PROBLEM:
Scan the data below and copy each line where "channels" occurs.

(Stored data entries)
- - - - - - -

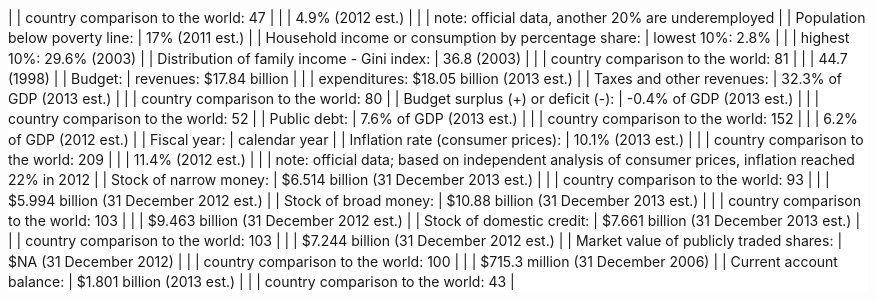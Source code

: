 | | country comparison to the world:   47 |
| | 4.9% (2012 est.) |
| | note: official data, another 20% are underemployed |
| Population below poverty line: | 17% (2011 est.) |
| Household income or consumption by percentage share: | lowest 10%: 2.8% |
| | highest 10%: 29.6% (2003) |
| Distribution of family income - Gini index: | 36.8 (2003) |
| | country comparison to the world:   81 |
| | 44.7 (1998) |
| Budget: | revenues: $17.84 billion |
| | expenditures: $18.05 billion (2013 est.) |
| Taxes and other revenues: | 32.3% of GDP (2013 est.) |
| | country comparison to the world:   80 |
| Budget surplus (+) or deficit (-): | -0.4% of GDP (2013 est.) |
| | country comparison to the world:   52 |
| Public debt: | 7.6% of GDP (2013 est.) |
| | country comparison to the world:   152 |
| | 6.2% of GDP (2012 est.) |
| Fiscal year: | calendar year |
| Inflation rate (consumer prices): | 10.1% (2013 est.) |
| | country comparison to the world:   209 |
| | 11.4% (2012 est.) |
| | note: official data; based on independent analysis of consumer prices, inflation reached 22% in 2012 |
| Stock of narrow money: | $6.514 billion (31 December 2013 est.) |
| | country comparison to the world:   93 |
| | $5.994 billion (31 December 2012 est.) |
| Stock of broad money: | $10.88 billion (31 December 2013 est.) |
| | country comparison to the world:   103 |
| | $9.463 billion (31 December 2012 est.) |
| Stock of domestic credit: | $7.661 billion (31 December 2013 est.) |
| | country comparison to the world:   103 |
| | $7.244 billion (31 December 2012 est.) |
| Market value of publicly traded shares: | $NA (31 December 2012) |
| | country comparison to the world:   100 |
| | $715.3 million (31 December 2006) |
| Current account balance: | $1.801 billion (2013 est.) |
| | country comparison to the world:   43 |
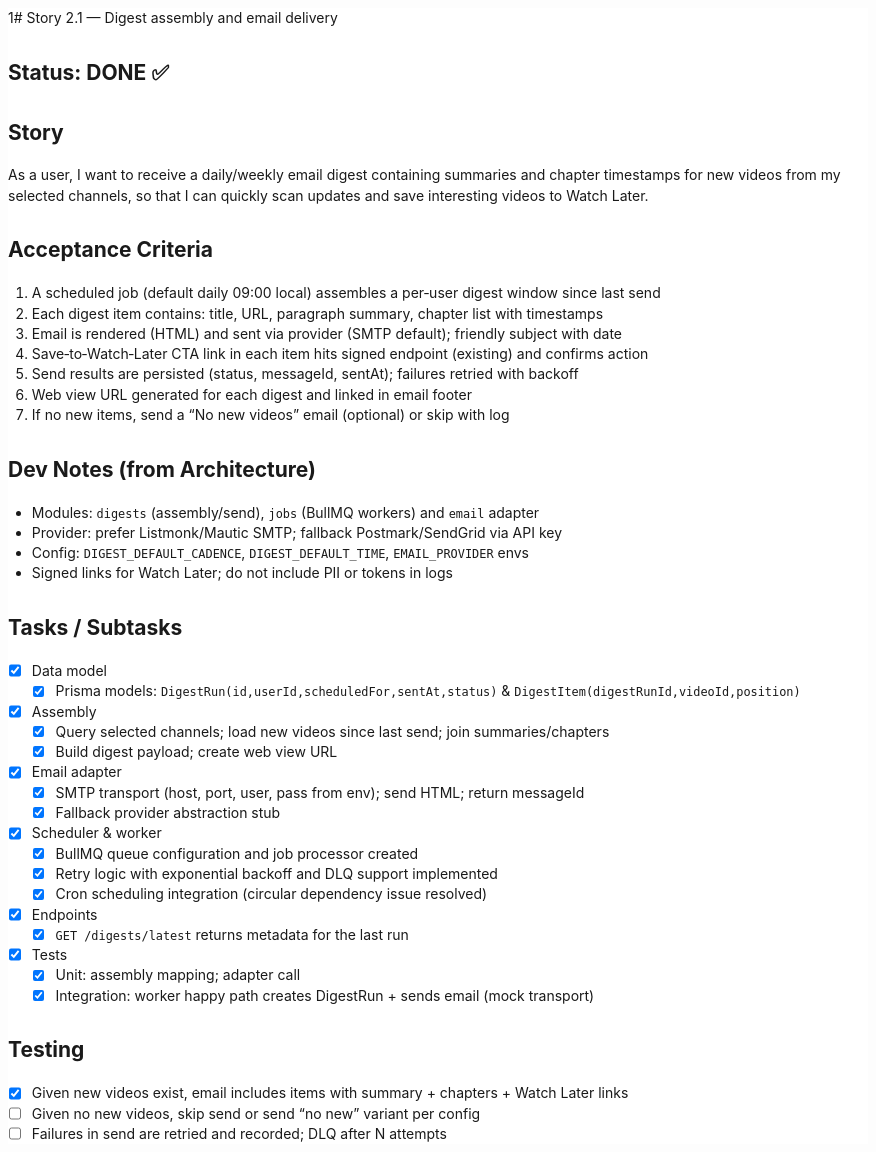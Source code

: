 1# Story 2.1 — Digest assembly and email delivery

## Status: DONE ✅

## Story
As a user,
I want to receive a daily/weekly email digest containing summaries and chapter timestamps for new videos from my selected channels,
so that I can quickly scan updates and save interesting videos to Watch Later.

## Acceptance Criteria
1. A scheduled job (default daily 09:00 local) assembles a per‑user digest window since last send
2. Each digest item contains: title, URL, paragraph summary, chapter list with timestamps
3. Email is rendered (HTML) and sent via provider (SMTP default); friendly subject with date
4. Save‑to‑Watch‑Later CTA link in each item hits signed endpoint (existing) and confirms action
5. Send results are persisted (status, messageId, sentAt); failures retried with backoff
6. Web view URL generated for each digest and linked in email footer
7. If no new items, send a “No new videos” email (optional) or skip with log

## Dev Notes (from Architecture)
- Modules: `digests` (assembly/send), `jobs` (BullMQ workers) and `email` adapter
- Provider: prefer Listmonk/Mautic SMTP; fallback Postmark/SendGrid via API key
- Config: `DIGEST_DEFAULT_CADENCE`, `DIGEST_DEFAULT_TIME`, `EMAIL_PROVIDER` envs
- Signed links for Watch Later; do not include PII or tokens in logs

## Tasks / Subtasks
- [x] Data model
  - [x] Prisma models: `DigestRun(id,userId,scheduledFor,sentAt,status)` & `DigestItem(digestRunId,videoId,position)`
- [x] Assembly
  - [x] Query selected channels; load new videos since last send; join summaries/chapters
  - [x] Build digest payload; create web view URL
- [x] Email adapter
  - [x] SMTP transport (host, port, user, pass from env); send HTML; return messageId
  - [x] Fallback provider abstraction stub
- [x] Scheduler & worker
  - [x] BullMQ queue configuration and job processor created
  - [x] Retry logic with exponential backoff and DLQ support implemented
  - [x] Cron scheduling integration (circular dependency issue resolved)
- [x] Endpoints
  - [x] `GET /digests/latest` returns metadata for the last run
- [x] Tests
  - [x] Unit: assembly mapping; adapter call
  - [x] Integration: worker happy path creates DigestRun + sends email (mock transport)

## Testing
- [x] Given new videos exist, email includes items with summary + chapters + Watch Later links
- [ ] Given no new videos, skip send or send “no new” variant per config
- [ ] Failures in send are retried and recorded; DLQ after N attempts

- - - - - - -

OUTPUT OF THE TASK:
I want to receive a daily/weekly email digest containing summaries and chapter timestamps for new videos from my selected channels,
  - [x] Query selected channels; load new videos since last send; join summaries/chapters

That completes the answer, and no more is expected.